**What is required**
Provide an exact repetition of every entry, with no word altered.

[Data entries]
Segment Open

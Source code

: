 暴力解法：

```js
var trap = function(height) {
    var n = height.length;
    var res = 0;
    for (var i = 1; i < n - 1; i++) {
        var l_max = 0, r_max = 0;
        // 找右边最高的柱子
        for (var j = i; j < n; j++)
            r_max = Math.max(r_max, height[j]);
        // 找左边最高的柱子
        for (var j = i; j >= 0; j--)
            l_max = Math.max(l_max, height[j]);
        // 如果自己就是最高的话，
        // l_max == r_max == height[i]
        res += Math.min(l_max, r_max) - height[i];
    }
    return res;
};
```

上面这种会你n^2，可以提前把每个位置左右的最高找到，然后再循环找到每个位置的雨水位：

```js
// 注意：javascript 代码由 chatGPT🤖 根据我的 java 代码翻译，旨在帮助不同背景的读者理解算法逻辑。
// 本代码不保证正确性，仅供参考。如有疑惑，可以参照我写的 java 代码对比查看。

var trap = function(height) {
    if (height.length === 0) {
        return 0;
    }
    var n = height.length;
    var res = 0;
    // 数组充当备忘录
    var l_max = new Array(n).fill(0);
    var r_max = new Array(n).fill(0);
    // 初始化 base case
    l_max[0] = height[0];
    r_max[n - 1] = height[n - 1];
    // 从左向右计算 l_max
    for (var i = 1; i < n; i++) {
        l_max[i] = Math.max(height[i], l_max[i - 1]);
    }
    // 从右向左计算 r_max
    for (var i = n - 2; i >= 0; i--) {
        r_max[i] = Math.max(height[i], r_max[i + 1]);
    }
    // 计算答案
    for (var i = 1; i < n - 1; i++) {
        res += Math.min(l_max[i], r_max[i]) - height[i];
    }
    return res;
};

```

Segment Closed

**Exercise output**
Source code

: 暴力解法：

```js
var trap = function(height) {
    var n = height.length;
    var res = 0;
    for (var i = 1; i < n - 1; i++) {
        var l_max = 0, r_max = 0;
        // 找右边最高的柱子
        for (var j = i; j < n; j++)
            r_max = Math.max(r_max, height[j]);
        // 找左边最高的柱子
        for (var j = i; j >= 0; j--)
            l_max = Math.max(l_max, height[j]);
        // 如果自己就是最高的话，
        // l_max == r_max == height[i]
        res += Math.min(l_max, r_max) - height[i];
    }
    return res;
};
```

上面这种会你n^2，可以提前把每个位置左右的最高找到，然后再循环找到每个位置的雨水位：

```js
// 注意：javascript 代码由 chatGPT🤖 根据我的 java 代码翻译，旨在帮助不同背景的读者理解算法逻辑。
// 本代码不保证正确性，仅供参考。如有疑惑，可以参照我写的 java 代码对比查看。

var trap = function(height) {
    if (height.length === 0) {
        return 0;
    }
    var n = height.length;
    var res = 0;
    // 数组充当备忘录
    var l_max = new Array(n).fill(0);
    var r_max = new Array(n).fill(0);
    // 初始化 base case
    l_max[0] = height[0];
    r_max[n - 1] = height[n - 1];
    // 从左向右计算 l_max
    for (var i = 1; i < n; i++) {
        l_max[i] = Math.max(height[i], l_max[i - 1]);
    }
    // 从右向左计算 r_max
    for (var i = n - 2; i >= 0; i--) {
        r_max[i] = Math.max(height[i], r_max[i + 1]);
    }
    // 计算答案
    for (var i = 1; i < n - 1; i++) {
        res += Math.min(l_max[i], r_max[i]) - height[i];
    }
    return res;
};

```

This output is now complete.